PERFORMING THE 2 SAMPLE T-TEST

Hypothesis

H0: There is no difference in mean hotel bookings for periods before and after the marketing campaign.

H1: There is a significant difference in mean hotel bookings for periods before and after the marketing campaign.

Calculating test statistics

ab_adspend <- adspend1 %>% t_test(bookings ~ assignment,
                                  order = c("treatment","control"),
                                  alternative = "two-sided")
ab_adspend
## # A tibble: 1 × 7
##   statistic  t_df p_value alternative estimate lower_ci upper_ci
##       <dbl> <dbl>   <dbl> <chr>          <dbl>    <dbl>    <dbl>
## 1      1.92 2703.  0.0545 two.sided       96.2    -1.87     194.

At an alpha level of 0.05 and considering the p-value obtained of 0.0545, we infer that there is not enough evidence to reject the null hypothesis.

However, at an alpha level of 0.1 we can reject the null hypothesis and conclude that there was a significant difference in mean bookings after the adspend was initiated during the marketing campaign. I can ascertain that there was a significant effect from ad spend by looking at my confidence interval of [-1.87,194.31] which has a larger range on the positive spectrum.

INTERPRETATION OF RESULTS

What is the mean difference in bookings between the two periods? This is our test estimate.

avg_te <- ab_adspend$estimate
avg_te
## [1] 96.22111

The test estimate shows that on average the difference in bookings between the control and treatment period was 96.2. This represents an improvement in bookings during the ad spend campaign.
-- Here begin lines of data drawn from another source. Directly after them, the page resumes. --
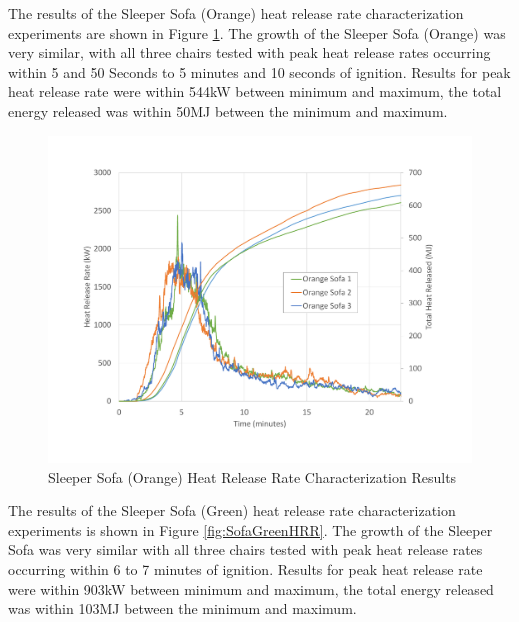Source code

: \documentclass{article}
\begin{document}
\clearpage

The results of the Sleeper Sofa (Orange) heat release rate characterization experiments are shown in Figure \ref{fig:SofaOrangeHRR}. The growth of the Sleeper Sofa (Orange) was very similar, with all three chairs tested with peak heat release rates occurring within 5 and 50 Seconds to 5 minutes and 10 seconds of ignition. Results for peak heat release rate were within 544kW between minimum and maximum, the total energy released was within 50MJ between the minimum and maximum. 

\begin{figure}[H]
	\centering
	\includegraphics[width=\textwidth]{0_Images/Furniture/Sofa_Orange_HRR.pdf}
	\caption{Sleeper Sofa (Orange) Heat Release Rate Characterization Results}
	\label{fig:SofaOrangeHRR}
\end{figure}

\clearpage

The results of the Sleeper Sofa (Green) heat release rate characterization experiments is shown in Figure \ref{fig:SofaGreenHRR}. The growth of the Sleeper Sofa was very similar with all three chairs tested with peak heat release rates occurring within 6 to 7 minutes of ignition. Results for peak heat release rate were within 903kW between minimum and maximum, the total energy released was within 103MJ between the minimum and maximum. 
\end{document}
The value of 96.2 represents the average treatment effect(ATE) which in our case confirms that the marketing campaign was a success.
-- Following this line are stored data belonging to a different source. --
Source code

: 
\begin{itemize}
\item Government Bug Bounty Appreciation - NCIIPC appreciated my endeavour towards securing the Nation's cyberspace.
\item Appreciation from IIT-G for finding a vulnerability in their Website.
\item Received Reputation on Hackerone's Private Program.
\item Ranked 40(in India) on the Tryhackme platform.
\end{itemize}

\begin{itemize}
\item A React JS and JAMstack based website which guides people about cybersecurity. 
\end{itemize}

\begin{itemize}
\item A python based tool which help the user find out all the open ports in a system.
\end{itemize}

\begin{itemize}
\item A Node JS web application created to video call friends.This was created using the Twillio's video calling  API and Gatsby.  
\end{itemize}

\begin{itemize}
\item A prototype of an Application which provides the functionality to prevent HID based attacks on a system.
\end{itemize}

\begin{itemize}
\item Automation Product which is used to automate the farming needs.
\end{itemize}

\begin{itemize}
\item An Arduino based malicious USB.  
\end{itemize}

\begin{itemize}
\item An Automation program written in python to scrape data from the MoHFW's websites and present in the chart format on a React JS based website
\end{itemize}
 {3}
Return on Adspend (ROA) per unit of money(say Kshs) used.

sum(adspend1$cost)
## [1] 50000

The total cost on Marketing was Ksh.50000.

adspend1 %>% filter(assignment == "treatment") %>% count()
## # A tibble: 1 × 1
##       n
##   <int>
## 1  1393

There are 1393 observations for our treatment group.

Return on adspend per dollar

(Total Observations * Average Treatment effect)/Total Booking Cost

(1393*avg_te)/sum(adspend1$cost)
## [1] 2.68072

Our marketing campaign to ramp up bookings through advertisements yielded an increase in bookings by Kshs. 2.68 for every shilling spent.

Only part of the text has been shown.